Characterization of the bidirectional activity of the human TET2 gene promoters

Abstract

Abstract Tet methylcytosine dioxygenase 2 (TET2) is a tumor suppressor gene that is inactivated in a wide range of hematological cancers. TET2 enzymatic activity converts 5-methylcytosine (5-mC) into 5-hydroxymethylcytosine (5-hmC), an essential step in DNA demethylation. Human TET2 is highly expressed in pluripotent cells and down-regulated in differentiated cells. However, transcriptional regulation of the human TET2 gene underlying functional and biological implications has not been investigated in detail. We previously reported three promoters, designated as Pro1, Pro2, and Pro3, generate three alternative first exons, and their presence in TET2 mRNAs varies with cell type and developmental stage. In the present study, we found that the human TET2 promoters has in transcriptional activity in either orientation.
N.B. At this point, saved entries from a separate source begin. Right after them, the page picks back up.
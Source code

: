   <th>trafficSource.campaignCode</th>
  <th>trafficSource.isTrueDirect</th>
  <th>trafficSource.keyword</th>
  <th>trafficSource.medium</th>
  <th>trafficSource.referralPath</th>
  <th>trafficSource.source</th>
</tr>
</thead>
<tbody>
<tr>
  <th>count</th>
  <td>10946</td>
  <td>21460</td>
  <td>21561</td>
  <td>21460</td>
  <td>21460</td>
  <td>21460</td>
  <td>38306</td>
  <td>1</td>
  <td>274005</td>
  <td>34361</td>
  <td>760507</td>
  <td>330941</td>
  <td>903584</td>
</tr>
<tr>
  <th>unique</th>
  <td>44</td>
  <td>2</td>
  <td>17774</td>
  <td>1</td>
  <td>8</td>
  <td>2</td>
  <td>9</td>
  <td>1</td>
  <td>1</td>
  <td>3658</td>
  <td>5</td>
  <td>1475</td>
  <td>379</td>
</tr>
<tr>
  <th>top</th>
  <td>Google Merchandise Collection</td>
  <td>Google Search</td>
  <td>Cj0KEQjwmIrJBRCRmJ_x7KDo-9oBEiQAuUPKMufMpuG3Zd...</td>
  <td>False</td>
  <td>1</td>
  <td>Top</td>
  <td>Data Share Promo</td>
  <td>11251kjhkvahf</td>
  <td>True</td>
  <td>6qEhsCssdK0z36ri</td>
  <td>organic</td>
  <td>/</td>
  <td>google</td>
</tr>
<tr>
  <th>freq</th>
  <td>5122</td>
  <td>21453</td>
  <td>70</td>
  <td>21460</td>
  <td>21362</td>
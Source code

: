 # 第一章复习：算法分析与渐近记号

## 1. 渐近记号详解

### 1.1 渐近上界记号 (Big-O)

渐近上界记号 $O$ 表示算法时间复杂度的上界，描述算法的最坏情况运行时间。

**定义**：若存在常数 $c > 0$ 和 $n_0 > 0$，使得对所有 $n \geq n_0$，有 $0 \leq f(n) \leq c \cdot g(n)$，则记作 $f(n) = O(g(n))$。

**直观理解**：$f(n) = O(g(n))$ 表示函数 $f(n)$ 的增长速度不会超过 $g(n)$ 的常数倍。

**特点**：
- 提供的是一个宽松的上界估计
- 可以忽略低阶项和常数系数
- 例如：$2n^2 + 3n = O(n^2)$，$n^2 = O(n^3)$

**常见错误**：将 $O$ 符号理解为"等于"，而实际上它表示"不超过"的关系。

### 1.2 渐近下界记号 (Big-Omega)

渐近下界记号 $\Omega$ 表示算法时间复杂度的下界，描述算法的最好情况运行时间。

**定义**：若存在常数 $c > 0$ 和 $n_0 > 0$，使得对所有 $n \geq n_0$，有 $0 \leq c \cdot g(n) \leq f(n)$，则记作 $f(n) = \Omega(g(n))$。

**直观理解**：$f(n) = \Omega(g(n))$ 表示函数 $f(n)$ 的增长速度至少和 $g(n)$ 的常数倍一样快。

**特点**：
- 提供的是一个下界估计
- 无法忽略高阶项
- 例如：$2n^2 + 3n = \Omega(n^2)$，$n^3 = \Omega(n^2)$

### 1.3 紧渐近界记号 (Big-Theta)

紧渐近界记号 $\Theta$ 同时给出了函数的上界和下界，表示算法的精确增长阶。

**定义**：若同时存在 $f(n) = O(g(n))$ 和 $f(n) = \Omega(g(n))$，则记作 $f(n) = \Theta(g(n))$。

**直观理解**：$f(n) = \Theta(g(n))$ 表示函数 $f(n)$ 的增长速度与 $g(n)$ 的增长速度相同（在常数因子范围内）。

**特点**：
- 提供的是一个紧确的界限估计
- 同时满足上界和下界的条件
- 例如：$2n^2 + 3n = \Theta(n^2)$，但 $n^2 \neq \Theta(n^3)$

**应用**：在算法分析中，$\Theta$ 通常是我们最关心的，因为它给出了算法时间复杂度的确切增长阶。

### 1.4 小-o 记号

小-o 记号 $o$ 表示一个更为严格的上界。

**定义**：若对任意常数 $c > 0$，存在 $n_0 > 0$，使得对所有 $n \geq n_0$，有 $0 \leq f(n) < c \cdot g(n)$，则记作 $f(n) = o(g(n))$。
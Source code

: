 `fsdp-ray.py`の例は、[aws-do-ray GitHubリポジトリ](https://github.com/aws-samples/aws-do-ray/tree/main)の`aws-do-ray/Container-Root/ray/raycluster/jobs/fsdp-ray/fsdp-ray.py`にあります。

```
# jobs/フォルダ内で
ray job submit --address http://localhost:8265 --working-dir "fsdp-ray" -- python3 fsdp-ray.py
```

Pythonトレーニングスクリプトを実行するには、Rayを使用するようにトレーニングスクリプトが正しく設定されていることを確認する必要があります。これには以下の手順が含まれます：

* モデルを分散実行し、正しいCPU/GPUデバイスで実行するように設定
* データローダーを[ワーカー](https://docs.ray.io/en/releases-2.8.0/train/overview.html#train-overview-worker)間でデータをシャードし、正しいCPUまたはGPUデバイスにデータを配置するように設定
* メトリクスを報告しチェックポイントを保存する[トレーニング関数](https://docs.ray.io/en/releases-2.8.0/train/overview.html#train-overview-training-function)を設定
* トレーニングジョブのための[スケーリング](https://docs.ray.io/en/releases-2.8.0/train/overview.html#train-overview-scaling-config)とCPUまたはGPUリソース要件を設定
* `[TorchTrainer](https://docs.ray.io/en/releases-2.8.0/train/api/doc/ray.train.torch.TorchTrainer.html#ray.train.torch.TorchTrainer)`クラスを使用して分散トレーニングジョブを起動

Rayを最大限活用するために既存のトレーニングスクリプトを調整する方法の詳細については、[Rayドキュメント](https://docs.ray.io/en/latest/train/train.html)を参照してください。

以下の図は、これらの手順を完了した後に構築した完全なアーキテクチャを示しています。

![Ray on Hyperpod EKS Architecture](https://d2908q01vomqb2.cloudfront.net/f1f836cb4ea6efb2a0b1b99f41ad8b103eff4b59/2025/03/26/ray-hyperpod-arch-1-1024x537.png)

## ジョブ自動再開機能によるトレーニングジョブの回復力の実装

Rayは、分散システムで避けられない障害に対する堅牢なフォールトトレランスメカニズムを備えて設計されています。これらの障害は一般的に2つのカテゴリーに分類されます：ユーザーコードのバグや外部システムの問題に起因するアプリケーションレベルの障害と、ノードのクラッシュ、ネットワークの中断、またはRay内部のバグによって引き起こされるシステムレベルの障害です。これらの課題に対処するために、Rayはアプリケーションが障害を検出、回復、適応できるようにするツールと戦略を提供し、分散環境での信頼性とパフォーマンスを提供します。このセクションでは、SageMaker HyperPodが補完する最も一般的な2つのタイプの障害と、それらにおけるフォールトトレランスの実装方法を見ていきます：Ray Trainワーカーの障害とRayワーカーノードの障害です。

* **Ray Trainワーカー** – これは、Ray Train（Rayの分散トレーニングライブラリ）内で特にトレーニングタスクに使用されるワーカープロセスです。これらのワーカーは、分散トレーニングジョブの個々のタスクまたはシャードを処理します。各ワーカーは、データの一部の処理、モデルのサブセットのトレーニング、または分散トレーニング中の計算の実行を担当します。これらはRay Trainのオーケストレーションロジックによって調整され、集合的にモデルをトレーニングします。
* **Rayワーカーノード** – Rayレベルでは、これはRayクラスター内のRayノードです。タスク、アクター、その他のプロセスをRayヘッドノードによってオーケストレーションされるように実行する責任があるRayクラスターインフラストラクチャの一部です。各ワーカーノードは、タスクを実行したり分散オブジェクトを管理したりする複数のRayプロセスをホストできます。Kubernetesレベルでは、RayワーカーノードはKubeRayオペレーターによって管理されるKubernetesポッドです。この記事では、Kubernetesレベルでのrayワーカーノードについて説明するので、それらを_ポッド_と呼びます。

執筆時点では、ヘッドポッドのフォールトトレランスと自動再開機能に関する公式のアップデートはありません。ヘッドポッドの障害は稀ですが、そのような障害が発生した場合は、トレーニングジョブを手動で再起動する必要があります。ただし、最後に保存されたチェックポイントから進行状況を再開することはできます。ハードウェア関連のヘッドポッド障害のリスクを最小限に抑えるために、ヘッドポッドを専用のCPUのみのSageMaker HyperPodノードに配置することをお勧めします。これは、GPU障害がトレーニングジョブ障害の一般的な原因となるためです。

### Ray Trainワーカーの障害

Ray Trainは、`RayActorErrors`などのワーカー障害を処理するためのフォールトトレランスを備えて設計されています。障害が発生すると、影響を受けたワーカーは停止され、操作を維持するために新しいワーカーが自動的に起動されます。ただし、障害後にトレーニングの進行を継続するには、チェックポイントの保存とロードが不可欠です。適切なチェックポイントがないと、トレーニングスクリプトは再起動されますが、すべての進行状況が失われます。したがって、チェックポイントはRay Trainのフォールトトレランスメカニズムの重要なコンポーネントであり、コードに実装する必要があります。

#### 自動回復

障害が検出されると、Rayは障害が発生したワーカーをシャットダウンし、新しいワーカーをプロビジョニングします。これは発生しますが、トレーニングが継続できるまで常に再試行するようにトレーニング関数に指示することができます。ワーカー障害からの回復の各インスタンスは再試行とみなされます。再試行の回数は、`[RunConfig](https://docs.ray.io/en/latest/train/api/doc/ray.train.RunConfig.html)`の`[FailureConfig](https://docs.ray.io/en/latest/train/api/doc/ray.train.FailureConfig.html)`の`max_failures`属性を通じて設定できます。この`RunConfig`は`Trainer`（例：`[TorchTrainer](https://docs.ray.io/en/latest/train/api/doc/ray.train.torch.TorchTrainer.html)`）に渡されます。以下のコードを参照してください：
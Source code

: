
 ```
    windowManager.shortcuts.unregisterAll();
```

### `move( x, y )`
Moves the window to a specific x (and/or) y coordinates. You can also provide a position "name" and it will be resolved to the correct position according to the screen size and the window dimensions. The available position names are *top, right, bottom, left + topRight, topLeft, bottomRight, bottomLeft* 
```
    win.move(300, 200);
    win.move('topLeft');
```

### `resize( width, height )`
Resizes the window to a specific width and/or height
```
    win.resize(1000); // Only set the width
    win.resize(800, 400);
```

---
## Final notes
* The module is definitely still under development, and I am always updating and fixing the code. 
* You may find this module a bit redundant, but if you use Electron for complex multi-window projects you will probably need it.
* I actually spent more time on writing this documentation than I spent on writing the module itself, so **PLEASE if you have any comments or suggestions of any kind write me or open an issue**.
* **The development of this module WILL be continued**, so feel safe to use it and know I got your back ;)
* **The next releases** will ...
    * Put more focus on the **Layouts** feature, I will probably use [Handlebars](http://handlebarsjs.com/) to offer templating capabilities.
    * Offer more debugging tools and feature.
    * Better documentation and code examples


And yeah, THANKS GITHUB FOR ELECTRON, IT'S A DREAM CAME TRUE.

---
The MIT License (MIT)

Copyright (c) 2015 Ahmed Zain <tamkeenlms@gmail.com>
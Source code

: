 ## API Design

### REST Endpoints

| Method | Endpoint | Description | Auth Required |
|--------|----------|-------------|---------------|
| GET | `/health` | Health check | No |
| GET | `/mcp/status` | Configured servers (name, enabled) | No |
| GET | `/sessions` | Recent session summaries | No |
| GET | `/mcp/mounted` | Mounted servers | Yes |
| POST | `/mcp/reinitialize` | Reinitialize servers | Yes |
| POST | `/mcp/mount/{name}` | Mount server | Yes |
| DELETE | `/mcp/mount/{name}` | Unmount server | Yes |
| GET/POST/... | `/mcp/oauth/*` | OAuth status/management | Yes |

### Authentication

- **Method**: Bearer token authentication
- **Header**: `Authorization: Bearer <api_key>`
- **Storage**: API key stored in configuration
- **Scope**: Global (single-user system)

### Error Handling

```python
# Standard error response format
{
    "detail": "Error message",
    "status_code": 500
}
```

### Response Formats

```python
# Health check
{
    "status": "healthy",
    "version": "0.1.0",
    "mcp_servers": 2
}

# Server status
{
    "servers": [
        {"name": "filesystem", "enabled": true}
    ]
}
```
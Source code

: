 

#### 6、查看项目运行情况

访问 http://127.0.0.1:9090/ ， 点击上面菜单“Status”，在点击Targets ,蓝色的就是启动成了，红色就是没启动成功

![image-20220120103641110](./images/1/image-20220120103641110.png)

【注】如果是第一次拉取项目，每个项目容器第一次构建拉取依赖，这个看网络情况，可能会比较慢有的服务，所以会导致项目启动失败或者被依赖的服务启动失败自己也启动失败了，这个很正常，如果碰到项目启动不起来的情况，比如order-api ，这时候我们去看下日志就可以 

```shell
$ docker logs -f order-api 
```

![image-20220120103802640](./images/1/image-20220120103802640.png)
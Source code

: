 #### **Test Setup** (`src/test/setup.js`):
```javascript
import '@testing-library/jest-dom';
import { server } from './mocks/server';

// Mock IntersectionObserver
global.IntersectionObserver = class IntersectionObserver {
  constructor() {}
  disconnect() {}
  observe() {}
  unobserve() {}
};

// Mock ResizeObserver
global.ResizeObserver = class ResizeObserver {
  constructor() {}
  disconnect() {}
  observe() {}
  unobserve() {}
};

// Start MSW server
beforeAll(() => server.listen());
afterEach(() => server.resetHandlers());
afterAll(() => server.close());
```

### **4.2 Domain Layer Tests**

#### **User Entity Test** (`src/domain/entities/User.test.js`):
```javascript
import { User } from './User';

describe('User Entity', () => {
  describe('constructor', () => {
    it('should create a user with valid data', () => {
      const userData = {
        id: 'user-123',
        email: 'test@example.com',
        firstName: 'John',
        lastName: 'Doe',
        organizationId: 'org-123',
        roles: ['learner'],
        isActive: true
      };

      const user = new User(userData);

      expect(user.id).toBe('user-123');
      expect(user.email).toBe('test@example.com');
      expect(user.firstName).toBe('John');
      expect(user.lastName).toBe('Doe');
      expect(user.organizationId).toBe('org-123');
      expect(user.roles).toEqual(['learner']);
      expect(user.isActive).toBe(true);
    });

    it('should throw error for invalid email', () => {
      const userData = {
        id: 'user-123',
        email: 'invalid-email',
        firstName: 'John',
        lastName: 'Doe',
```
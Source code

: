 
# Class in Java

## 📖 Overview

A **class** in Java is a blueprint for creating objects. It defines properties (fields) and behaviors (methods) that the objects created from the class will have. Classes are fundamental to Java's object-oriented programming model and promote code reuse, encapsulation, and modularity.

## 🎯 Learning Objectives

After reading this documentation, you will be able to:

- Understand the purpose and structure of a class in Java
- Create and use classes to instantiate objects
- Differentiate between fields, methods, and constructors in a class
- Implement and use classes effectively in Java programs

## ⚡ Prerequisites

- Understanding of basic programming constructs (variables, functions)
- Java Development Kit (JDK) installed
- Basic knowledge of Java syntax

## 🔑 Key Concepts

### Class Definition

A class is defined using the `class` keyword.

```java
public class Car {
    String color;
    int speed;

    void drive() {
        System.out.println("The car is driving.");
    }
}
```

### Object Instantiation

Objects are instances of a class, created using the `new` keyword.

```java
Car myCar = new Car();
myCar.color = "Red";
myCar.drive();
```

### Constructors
The functional identification of these promoters was performed and the results showed distinct bidirectional expression by a broad range of tissues. The antisense activity from Pro2 is significantly higher than Pro1 or Pro3 promoters. The distinct properties and bidirectional nature of the human TET2 promoter elements may play an important role in human cancer development and differentiation and should provide new insights into understanding pathogenesis and development of new therapeutic approaches.